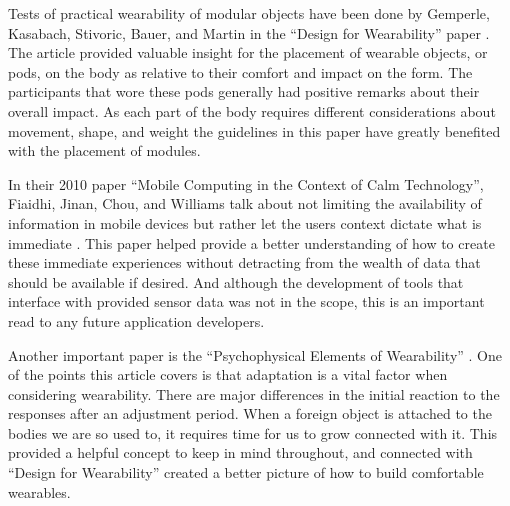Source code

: 
Tests of practical wearability of modular objects have been done by Gemperle, Kasabach, Stivoric, Bauer, and Martin in the ``Design for Wearability'' paper \citep{Gemperle98}. The article provided valuable insight for the placement of wearable objects, or pods, on the body as relative to their comfort and impact on the form. The participants that wore these pods generally had positive remarks about their overall impact. As each part of the body requires different considerations about movement, shape, and weight the guidelines in this paper have greatly benefited with the placement of modules.

In their 2010 paper ``Mobile Computing in the Context of Calm Technology'', Fiaidhi, Jinan, Chou, and Williams talk about not limiting the availability of information in mobile devices but rather let the users context dictate what is immediate \citep{Fiaidhi10}. This paper helped provide a better understanding of how to create these immediate experiences without detracting from the wealth of data that should be available if desired. And although the development of tools that interface with provided sensor data was not in the scope, this is an important read to any future application developers.

Another important paper is the ``Psychophysical Elements of Wearability'' \citep{Dunne07}. One of the points this article covers is that adaptation is a vital factor when considering wearability. There are major differences in the initial reaction to the responses after an adjustment period. When a foreign object is attached to the bodies we are so used to, it requires time for us to grow connected with it. This provided a helpful concept to keep in mind throughout, and connected with ``Design for Wearability'' \citep{Gemperle98} created a better picture of how to build comfortable wearables.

____

● **Instructions for the task**
What is needed is every line of the data above, set down exactly but with the images left out.

● **Answer to this exercise**
Source code

: 
Tests of practical wearability of modular objects have been done by Gemperle, Kasabach, Stivoric, Bauer, and Martin in the ``Design for Wearability'' paper \citep{Gemperle98}. The article provided valuable insight for the placement of wearable objects, or pods, on the body as relative to their comfort and impact on the form. The participants that wore these pods generally had positive remarks about their overall impact. As each part of the body requires different considerations about movement, shape, and weight the guidelines in this paper have greatly benefited with the placement of modules.

In their 2010 paper ``Mobile Computing in the Context of Calm Technology'', Fiaidhi, Jinan, Chou, and Williams talk about not limiting the availability of information in mobile devices but rather let the users context dictate what is immediate \citep{Fiaidhi10}. This paper helped provide a better understanding of how to create these immediate experiences without detracting from the wealth of data that should be available if desired. And although the development of tools that interface with provided sensor data was not in the scope, this is an important read to any future application developers.

Another important paper is the ``Psychophysical Elements of Wearability'' \citep{Dunne07}. One of the points this article covers is that adaptation is a vital factor when considering wearability. There are major differences in the initial reaction to the responses after an adjustment period. When a foreign object is attached to the bodies we are so used to, it requires time for us to grow connected with it. This provided a helpful concept to keep in mind throughout, and connected with ``Design for Wearability'' \citep{Gemperle98} created a better picture of how to build comfortable wearables.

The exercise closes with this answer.